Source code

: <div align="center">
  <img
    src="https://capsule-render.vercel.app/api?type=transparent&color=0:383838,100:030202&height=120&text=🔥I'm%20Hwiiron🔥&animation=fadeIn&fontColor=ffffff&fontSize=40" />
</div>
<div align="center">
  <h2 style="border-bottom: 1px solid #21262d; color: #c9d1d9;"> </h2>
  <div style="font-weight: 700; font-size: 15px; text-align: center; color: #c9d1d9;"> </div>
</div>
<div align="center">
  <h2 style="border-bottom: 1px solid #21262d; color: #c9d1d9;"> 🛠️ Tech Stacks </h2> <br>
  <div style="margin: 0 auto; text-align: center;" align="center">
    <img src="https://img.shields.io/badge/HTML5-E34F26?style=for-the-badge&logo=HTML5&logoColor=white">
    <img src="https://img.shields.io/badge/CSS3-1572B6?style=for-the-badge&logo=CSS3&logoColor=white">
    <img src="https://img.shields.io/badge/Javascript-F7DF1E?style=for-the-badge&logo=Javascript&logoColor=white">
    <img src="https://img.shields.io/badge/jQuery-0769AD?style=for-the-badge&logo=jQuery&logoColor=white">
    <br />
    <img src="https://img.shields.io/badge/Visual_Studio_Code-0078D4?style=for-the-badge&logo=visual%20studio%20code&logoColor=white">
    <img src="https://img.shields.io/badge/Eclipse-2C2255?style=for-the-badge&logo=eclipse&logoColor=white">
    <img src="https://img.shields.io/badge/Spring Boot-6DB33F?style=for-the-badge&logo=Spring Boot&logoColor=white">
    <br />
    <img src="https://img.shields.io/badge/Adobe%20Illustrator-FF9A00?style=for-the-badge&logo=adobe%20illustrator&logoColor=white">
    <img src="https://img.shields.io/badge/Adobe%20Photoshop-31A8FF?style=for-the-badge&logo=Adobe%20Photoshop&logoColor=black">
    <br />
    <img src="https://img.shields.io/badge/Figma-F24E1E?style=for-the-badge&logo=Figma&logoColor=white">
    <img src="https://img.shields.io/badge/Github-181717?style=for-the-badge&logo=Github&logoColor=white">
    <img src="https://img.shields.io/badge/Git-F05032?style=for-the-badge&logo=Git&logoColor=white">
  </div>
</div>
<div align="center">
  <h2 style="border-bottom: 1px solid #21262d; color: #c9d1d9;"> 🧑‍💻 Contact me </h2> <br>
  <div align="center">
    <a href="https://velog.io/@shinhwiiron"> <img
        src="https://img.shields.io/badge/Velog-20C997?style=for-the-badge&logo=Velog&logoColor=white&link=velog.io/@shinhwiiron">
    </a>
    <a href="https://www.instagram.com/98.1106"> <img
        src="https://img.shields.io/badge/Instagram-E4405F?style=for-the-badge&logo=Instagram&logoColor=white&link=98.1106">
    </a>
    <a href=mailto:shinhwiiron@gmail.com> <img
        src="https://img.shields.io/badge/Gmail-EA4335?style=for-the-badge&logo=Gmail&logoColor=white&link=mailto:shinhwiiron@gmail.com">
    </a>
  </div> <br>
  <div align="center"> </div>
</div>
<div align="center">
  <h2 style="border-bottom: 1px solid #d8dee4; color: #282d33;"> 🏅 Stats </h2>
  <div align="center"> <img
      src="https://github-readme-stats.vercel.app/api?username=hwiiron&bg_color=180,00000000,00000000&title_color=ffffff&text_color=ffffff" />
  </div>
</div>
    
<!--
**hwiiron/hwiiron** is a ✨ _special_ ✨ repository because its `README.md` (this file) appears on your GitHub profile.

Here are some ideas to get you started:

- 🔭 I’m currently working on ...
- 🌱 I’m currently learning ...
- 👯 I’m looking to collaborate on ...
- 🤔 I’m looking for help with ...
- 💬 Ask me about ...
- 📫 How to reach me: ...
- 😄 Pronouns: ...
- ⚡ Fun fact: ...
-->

== DIRECTIONS FOR THIS TASK ==
Scan the data above for the string "mailto". Copy every line in which it appears.

== SOLUTION TO THE EXERCISE ==
    <a href=mailto:shinhwiiron@gmail.com> <img
        src="https://img.shields.io/badge/Gmail-EA4335?style=for-the-badge&logo=Gmail&logoColor=white&link=mailto:shinhwiiron@gmail.com">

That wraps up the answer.